The task — Show every line of the data that contains the string "label".

*** Opening of Provided data ***

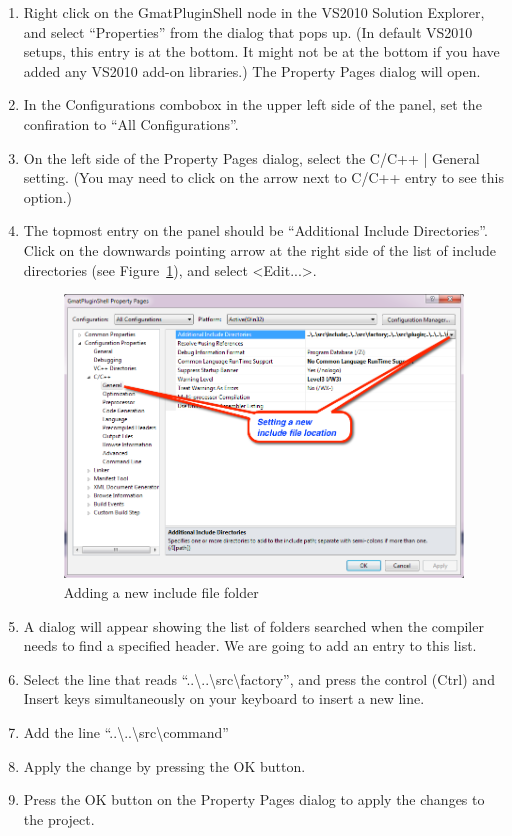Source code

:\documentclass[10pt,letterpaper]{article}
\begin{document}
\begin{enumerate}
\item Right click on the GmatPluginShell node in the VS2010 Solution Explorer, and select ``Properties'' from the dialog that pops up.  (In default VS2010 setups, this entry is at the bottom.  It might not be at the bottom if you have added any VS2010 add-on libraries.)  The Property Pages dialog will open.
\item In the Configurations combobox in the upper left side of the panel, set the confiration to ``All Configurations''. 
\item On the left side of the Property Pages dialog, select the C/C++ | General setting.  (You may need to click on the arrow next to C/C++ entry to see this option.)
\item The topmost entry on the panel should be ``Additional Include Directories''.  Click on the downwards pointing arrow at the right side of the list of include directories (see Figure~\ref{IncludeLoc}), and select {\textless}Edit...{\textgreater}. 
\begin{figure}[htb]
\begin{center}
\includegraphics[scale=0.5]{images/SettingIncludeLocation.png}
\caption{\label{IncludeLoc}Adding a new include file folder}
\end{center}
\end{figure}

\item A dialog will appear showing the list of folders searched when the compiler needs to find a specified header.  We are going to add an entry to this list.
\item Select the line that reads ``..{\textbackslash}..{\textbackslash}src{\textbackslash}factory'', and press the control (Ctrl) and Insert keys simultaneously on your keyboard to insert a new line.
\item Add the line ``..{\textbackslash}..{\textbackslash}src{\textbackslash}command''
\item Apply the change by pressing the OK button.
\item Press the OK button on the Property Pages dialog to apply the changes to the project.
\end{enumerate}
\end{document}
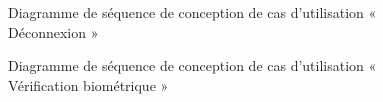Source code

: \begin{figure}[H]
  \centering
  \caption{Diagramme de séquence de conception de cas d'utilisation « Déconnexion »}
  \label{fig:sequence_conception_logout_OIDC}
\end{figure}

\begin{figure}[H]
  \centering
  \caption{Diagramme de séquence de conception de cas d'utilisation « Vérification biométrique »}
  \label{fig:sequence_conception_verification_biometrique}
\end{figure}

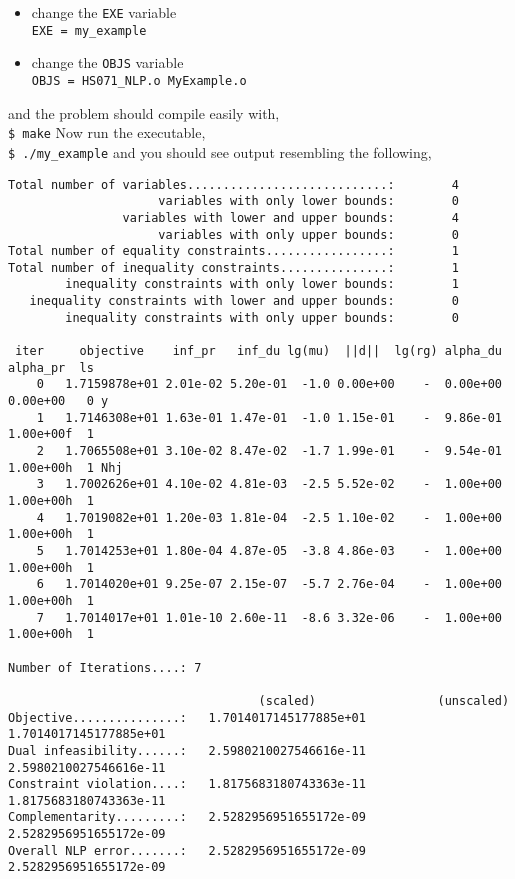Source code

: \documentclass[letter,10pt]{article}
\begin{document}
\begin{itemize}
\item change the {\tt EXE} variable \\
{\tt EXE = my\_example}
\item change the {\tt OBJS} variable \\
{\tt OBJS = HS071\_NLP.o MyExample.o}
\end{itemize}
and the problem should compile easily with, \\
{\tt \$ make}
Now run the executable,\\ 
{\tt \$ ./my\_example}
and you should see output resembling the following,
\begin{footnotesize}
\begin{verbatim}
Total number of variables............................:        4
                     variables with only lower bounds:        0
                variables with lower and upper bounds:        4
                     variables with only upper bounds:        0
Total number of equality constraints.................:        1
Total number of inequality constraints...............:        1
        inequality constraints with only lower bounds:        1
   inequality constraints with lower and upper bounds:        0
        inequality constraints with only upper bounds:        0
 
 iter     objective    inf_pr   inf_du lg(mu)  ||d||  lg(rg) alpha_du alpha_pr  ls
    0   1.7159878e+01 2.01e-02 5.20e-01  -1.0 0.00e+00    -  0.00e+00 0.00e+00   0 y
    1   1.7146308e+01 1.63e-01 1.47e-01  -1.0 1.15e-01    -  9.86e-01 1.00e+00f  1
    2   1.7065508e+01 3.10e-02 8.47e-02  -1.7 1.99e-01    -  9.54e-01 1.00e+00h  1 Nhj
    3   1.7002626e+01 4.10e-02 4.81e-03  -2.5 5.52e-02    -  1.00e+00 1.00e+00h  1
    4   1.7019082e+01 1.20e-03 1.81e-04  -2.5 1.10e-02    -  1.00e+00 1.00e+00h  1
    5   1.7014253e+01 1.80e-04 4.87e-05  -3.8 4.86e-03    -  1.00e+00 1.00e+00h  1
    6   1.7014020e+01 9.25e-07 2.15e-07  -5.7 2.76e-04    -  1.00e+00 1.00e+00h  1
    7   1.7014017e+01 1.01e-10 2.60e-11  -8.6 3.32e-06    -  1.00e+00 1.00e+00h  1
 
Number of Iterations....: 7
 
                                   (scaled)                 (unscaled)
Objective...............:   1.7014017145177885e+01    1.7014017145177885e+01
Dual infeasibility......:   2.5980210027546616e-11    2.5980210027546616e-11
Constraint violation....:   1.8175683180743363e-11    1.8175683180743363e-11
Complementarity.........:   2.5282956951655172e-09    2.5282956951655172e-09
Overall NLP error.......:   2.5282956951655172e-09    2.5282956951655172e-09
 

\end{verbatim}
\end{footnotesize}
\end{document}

*** Close of Provided data ***
*** Opening of Provided data ***

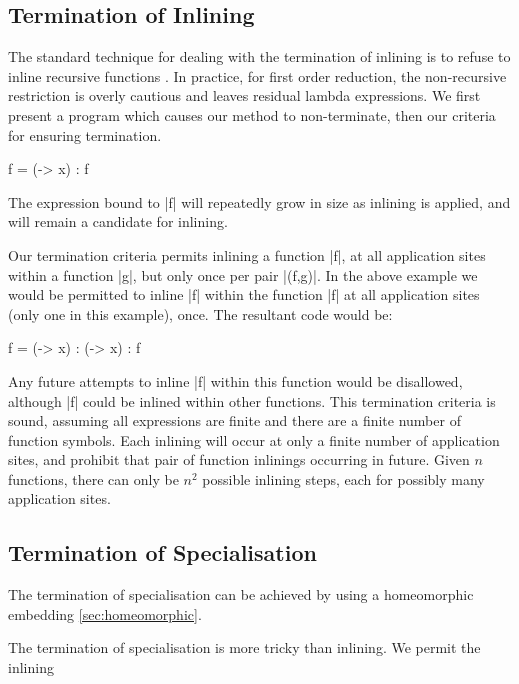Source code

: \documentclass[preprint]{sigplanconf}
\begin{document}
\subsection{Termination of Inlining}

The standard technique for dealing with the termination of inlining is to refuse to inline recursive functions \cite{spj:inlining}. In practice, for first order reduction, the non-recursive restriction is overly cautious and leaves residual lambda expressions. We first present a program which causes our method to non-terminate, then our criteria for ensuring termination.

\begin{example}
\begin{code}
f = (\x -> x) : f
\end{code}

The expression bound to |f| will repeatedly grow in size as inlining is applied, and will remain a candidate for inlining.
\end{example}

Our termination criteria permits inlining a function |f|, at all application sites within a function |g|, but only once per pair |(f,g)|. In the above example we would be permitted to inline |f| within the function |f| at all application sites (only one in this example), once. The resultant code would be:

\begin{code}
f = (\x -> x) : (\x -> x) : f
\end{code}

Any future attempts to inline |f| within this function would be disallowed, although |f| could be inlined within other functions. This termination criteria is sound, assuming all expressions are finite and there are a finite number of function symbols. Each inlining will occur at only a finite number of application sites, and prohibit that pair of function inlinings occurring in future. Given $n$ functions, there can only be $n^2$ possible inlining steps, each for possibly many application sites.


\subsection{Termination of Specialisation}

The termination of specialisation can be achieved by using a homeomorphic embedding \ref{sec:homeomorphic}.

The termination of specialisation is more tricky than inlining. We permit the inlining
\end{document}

*** Close of Provided data ***

Expected output —
\caption{\label{IncludeLoc}Adding a new include file folder}
  \label{fig:sequence_conception_logout_OIDC}
  \label{fig:sequence_conception_verification_biometrique}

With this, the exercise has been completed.